RICK RUBIN Reflects On His Work On SLAYER's 'Reign In Blood': I Wanted To Hear 'The Precise Tightness' Of The Music

January 16, 2023

In a new interview with Channel 4 News, producer Rick Rubin reflected on his work on SLAYER's classic third album, "Reign In Blood". Released in October 1986 through Def Jam Recordings, the LP was the band's first collaboration with Rubin, whose input helped the band's sound evolve. Kerrang! magazine described the record as "the heaviest album of all time," and a breakthrough in thrash metal and speed metal.

Regarding his approach to recording a band like SLAYER, Rubin said (as transcribed by BLABBERMOUTH.NET): "When you treat everything the same, it waters down what it is.

"Speed metal was a new thing. The people who were recording speed metal up until 'Reign In Blood' recorded speed metal more like other hard rock or heavy metal. And it's different. It's all different. Everything we make is different.
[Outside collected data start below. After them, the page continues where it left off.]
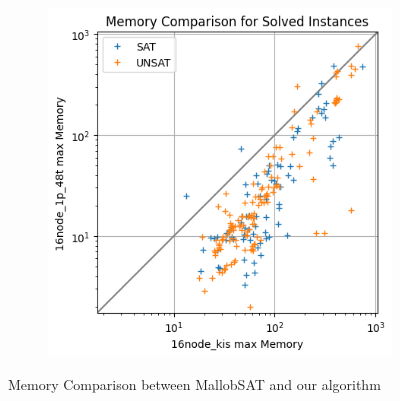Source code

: \documentclass[12pt,a4paper,twoside]{scrartcl}
\numberwithin{equation}{section}
\begin{document}
\begin{figure}
\begin{subfigure}[c]{.4\textwidth}
    \label{fig:memCompare4node}
  \end{subfigure}
  \begin{subfigure}[c]{.4\textwidth}
    \center
    \includegraphics[scale=.5]{plots/square_mem_compare/square_mem_16node.png}
    \label{fig:memCompare16node}
  \end{subfigure}
  \caption{Memory Comparison between MallobSAT and our algorithm}
  \label{fig:memCompare}
\end{figure}
\end{document}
"If you look at it in hip-hop, if you make it like it's an R&B record, it's an R&B record with somebody rapping," he continued. "If you make it like going to the hip-hop club, It's hip-hop. With speed metal, if you treat it like BLACK SABBATH, it won't do what SLAYER does. In that case, SLAYER is… They play very fast — super fast. And the nature of things that are fast is they come very close together, like the kick drums are, like, super fast. When you listen to LED ZEPPELIN records, the kick drum goes [at a much slower pace]. So if you have someone playing [fast], and you treat it like LED ZEPPELIN, it's just gonna be a blur and noise; you won't hear any of it. And that's what was happening — up until 'Reign In Blood'."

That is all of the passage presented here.